The immutable dependency registry for providers and subcomponents.

Subcomponent

A component that is defined inside a component to partition the object graphs into subgraphs.

Graph

The object graph that holds actual instances and is used to retrieve dependencies defined in a component.

Subgraph

Graph created from a subcomponent that can access dependencies from its parent graph but the parent has no access to child dependencies.

Scope

The lifetime of an instance in a graph e.g. singleton for only one per graph or prototype for one each time an instance is requested.

Core

Declaring Dependencies

Dependencies are organized in components and declared by using the component method which takes a block with a Component Builder as its receiver.

You register a dependency with a scope-function like prototype or singleton.

val coffeeAppComponent = component {
    prototype { Heater() }
    prototype<Pump> { RotaryPump() }
    singleton { CoffeeMaker(instance(), instance()) }
}

All scope functions take an optional qualifier for cases where you want to register the same type multiple times and all scope functions take an boolean to enable generic type preservation.

For a list of all builder methods see API docs of Component Builder.

Available Scopes

Scope methods Description

prototype

The factory gets called every time the type is requested.

singleton

The factory is only called the first time the type is requested and then memorized. Every subsequent request will return the same instance.

eagerSingleton

Same as singleton but the factory is called when the dependency graph gets instantiated.

softSingleton

Like singleton but the instance is hold as a SoftReference and could be GC’ed. In case the reference is cleared the factory will be again invoked when the type is requested.

weakSingleton

Like singleton but the instance is hold as a WeakReference and could be GC’ed. In case the reference is cleared the factory will be again invoked when the type is requested.

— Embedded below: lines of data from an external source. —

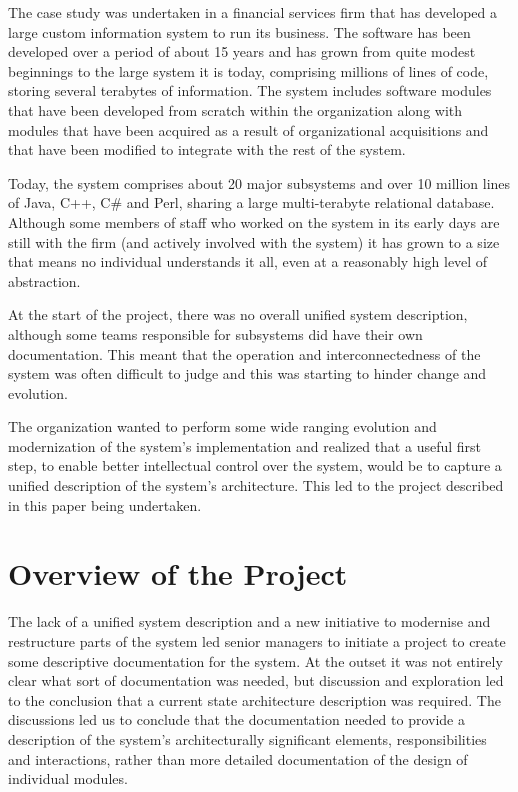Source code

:   The case study was undertaken in a financial services firm that has developed a large custom information system to run its business.  The software has been developed over a period of about 15 years and has grown from quite modest beginnings to the large system it is today, comprising millions of lines of code, storing several terabytes of information.  The system includes software modules that have been developed from scratch within the organization along with modules that have been acquired as a result of organizational acquisitions and that have been modified to integrate with the rest of the system.

  Today, the system comprises about 20 major subsystems and over 10 million lines of Java, C++, C\# and Perl, sharing a large multi-terabyte relational database.  Although some members of staff who worked on the system in its early days are still with the firm (and actively involved with the system) it has grown to a size that means no individual understands it all, even at a reasonably high level of abstraction.

  At the start of the project, there was no overall unified system description, although some teams responsible for subsystems did have their own documentation. This meant that the operation and interconnectedness of the system was often difficult to judge and this was starting to hinder change and evolution.

  The organization wanted to perform some wide ranging evolution and modernization of the system's implementation and realized that a useful first step, to enable better intellectual control over the system, would be to capture a unified description of the system's architecture.  This led to the project described in this paper being undertaken.

\section{Overview of the Project}

  The lack of a unified system description and a new initiative to modernise and restructure parts of the system led senior managers to initiate a project to create some descriptive documentation for the system.  At the outset it was not entirely clear what sort of documentation was needed, but discussion and exploration led to the conclusion that a current state architecture description was required.  The discussions led us to conclude that the documentation needed to provide a description of the system's architecturally significant elements, responsibilities and interactions, rather than more detailed documentation of the design of individual modules.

Subcomponents and Subgraphs

Subcomponents are used to partition the object graph into subgraphs to encapsulate different parts of the application from each other e.g. the business layer from the view layer of an application. Subgraphs inherit and extend the parent graph which means that an service bound in a subgraph can access all services of the parent graph but not vice versa. Subgraphs can have a shorter lifetime than their parents and there can be multiple subgraphs with the same parent and from the same subcomponent.

val coffeeAppComponent = component {
    singleton { HttpCache() }

    subcomponent("gui") {
        singleton { ImageLoader(cache = instance<HttpCache>()) }
    }
}

// initialize the application component
val appGraph = coffeeAppComponent.createGraph()
// open a subgraph
val guiGraph = appGraph.openSubgraph("gui")
// close a subgraph
appGraph.closeSubgraph("gui")
// or
guiGraph.close()

In this example guiGraph can access HttpCache but appGraph couldn’t access ImageLoader.

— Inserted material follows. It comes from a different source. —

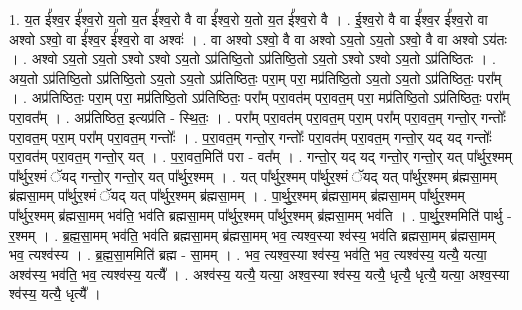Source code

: \documentclass[17pt]{extarticle}
\begin{document}
1. य॒त ई᳚श्व॒र ई᳚श्व॒रो य॒तो य॒त ई᳚श्व॒रो वै वा ई᳚श्व॒रो य॒तो य॒त ई᳚श्व॒रो वै । . ई॒श्व॒रो वै वा ई᳚श्व॒र ई᳚श्व॒रो वा अश्वो ऽश्वो॒ वा ई᳚श्व॒र ई᳚श्व॒रो वा अश्वः॑ । . वा अश्वो ऽश्वो॒ वै वा अश्वो ऽय॒तो ऽय॒तो ऽश्वो॒ वै वा अश्वो ऽय॑तः । . अश्वो ऽय॒तो ऽय॒तो ऽश्वो ऽश्वो ऽय॒तो ऽप्र॑तिष्ठि॒तो ऽप्र॑तिष्ठि॒तो ऽय॒तो ऽश्वो ऽश्वो ऽय॒तो ऽप्र॑तिष्ठितः । . अय॒तो ऽप्र॑तिष्ठि॒तो ऽप्र॑तिष्ठि॒तो ऽय॒तो ऽय॒तो ऽप्र॑तिष्ठितः॒ परा॒म् परा॒ मप्र॑तिष्ठि॒तो ऽय॒तो ऽय॒तो ऽप्र॑तिष्ठितः॒ परा᳚म् । . अप्र॑तिष्ठितः॒ परा॒म् परा॒ मप्र॑तिष्ठि॒तो ऽप्र॑तिष्ठितः॒ परा᳚म् परा॒वत॑म् परा॒वत॒म् परा॒ मप्र॑तिष्ठि॒तो ऽप्र॑तिष्ठितः॒ परा᳚म् परा॒वत᳚म् । . अप्र॑तिष्ठित॒ इत्यप्र॑ति - स्थि॒तः॒ । . परा᳚म् परा॒वत॑म् परा॒वत॒म् परा॒म् परा᳚म् परा॒वत॒म् गन्तो॒र् गन्तोः᳚ परा॒वत॒म् परा॒म् परा᳚म् परा॒वत॒म् गन्तोः᳚ । . प॒रा॒वत॒म् गन्तो॒र् गन्तोः᳚ परा॒वत॑म् परा॒वत॒म् गन्तो॒र् यद् यद् गन्तोः᳚ परा॒वत॑म् परा॒वत॒म् गन्तो॒र् यत् । . प॒रा॒वत॒मिति॑ परा - वत᳚म् । . गन्तो॒र् यद् यद् गन्तो॒र् गन्तो॒र् यत् पा᳚र्थुर॒श्मम् पा᳚र्थुर॒श्मं ॅयद् गन्तो॒र् गन्तो॒र् यत् पा᳚र्थुर॒श्मम् । . यत् पा᳚र्थुर॒श्मम् पा᳚र्थुर॒श्मं ॅयद् यत् पा᳚र्थुर॒श्मम् ब्र॑ह्मसा॒मम् ब्र॑ह्मसा॒मम् पा᳚र्थुर॒श्मं ॅयद् यत् पा᳚र्थुर॒श्मम् ब्र॑ह्मसा॒मम् । . पा॒र्थु॒र॒श्मम् ब्र॑ह्मसा॒मम् ब्र॑ह्मसा॒मम् पा᳚र्थुर॒श्मम् पा᳚र्थुर॒श्मम् ब्र॑ह्मसा॒मम् भव॑ति॒ भव॑ति ब्रह्मसा॒मम् पा᳚र्थुर॒श्मम् पा᳚र्थुर॒श्मम् ब्र॑ह्मसा॒मम् भव॑ति । . पा॒र्थु॒र॒श्ममिति॑ पार्थु - र॒श्मम् । . ब्र॒ह्म॒सा॒मम् भव॑ति॒ भव॑ति ब्रह्मसा॒मम् ब्र॑ह्मसा॒मम् भव॒ त्यश्व॒स्या श्व॑स्य॒ भव॑ति ब्रह्मसा॒मम् ब्र॑ह्मसा॒मम् भव॒ त्यश्व॑स्य । . ब्र॒ह्म॒सा॒ममिति॑ ब्रह्म - सा॒मम् । . भव॒ त्यश्व॒स्या श्व॑स्य॒ भव॑ति॒ भव॒ त्यश्व॑स्य॒ यत्यै॒ यत्या॒ अश्व॑स्य॒ भव॑ति॒ भव॒ त्यश्व॑स्य॒ यत्यै᳚ । . अश्व॑स्य॒ यत्यै॒ यत्या॒ अश्व॒स्या श्व॑स्य॒ यत्यै॒ धृत्यै॒ धृत्यै॒ यत्या॒ अश्व॒स्या श्व॑स्य॒ यत्यै॒ धृत्यै᳚ । \newline
\end{document}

You can also pass an Component Builder block to the createGraph or openSubgraph method to add new dependencies to the resulting subgraph.

Retrieving Dependencies

Dependencies are retrieved from a dependency graph.

val coffeeAppComponent = component {
    prototype { Heater() }

    prototype { RotaryPump() }

    singleton { CoffeeMaker(instance(), instance()) }
}

val graph = coffeeAppComponent.createGraph()

// get an instance of Heater
val heater: Heater = graph.instance()

// get an optional instance of Heater
val heater: Heater? = graph.instanceOrNull()

// get a provider for Heater
val heaterProvider: () -> Heater = graph.provider()

// get an optional provider for Heater
val heaterProvider: (() -> Heater)? = graph.providerOrNull()

// get a set of instances of type Pump; this is useful when you have registered
// multiple Pumps with different qualifers
val pumps: Set<Pump> = graph.instancesOfType<Pump>()

// get a set of providers for type Pump; this is useful when you have registerd
// multiple Pumps with different qualifers
val pumps: Set<() -> Pump> = graph.providersOfType<Pump>()

Like the scope methods we used to declare our dependencies all the retrieval functions take an optional qualifier for cases where we have the same type registered with different qualifiers (except the *OfType methods) and they all take an boolean to enable generic type preservation.

See the Graph API docs for further details.

Generics

By default all generics you pass to one of the scope methods or retrieval methods fall victim to type erasure which means for example List<Pump> becomes just List. It is possible to preserve the generic type information but since it is a little bit more expensive to do, it is not enabled by default.

All Component Builder scope methods and all instance retrieval methods take an optional generics boolean argument (which is false by default) to enable generic type preservation.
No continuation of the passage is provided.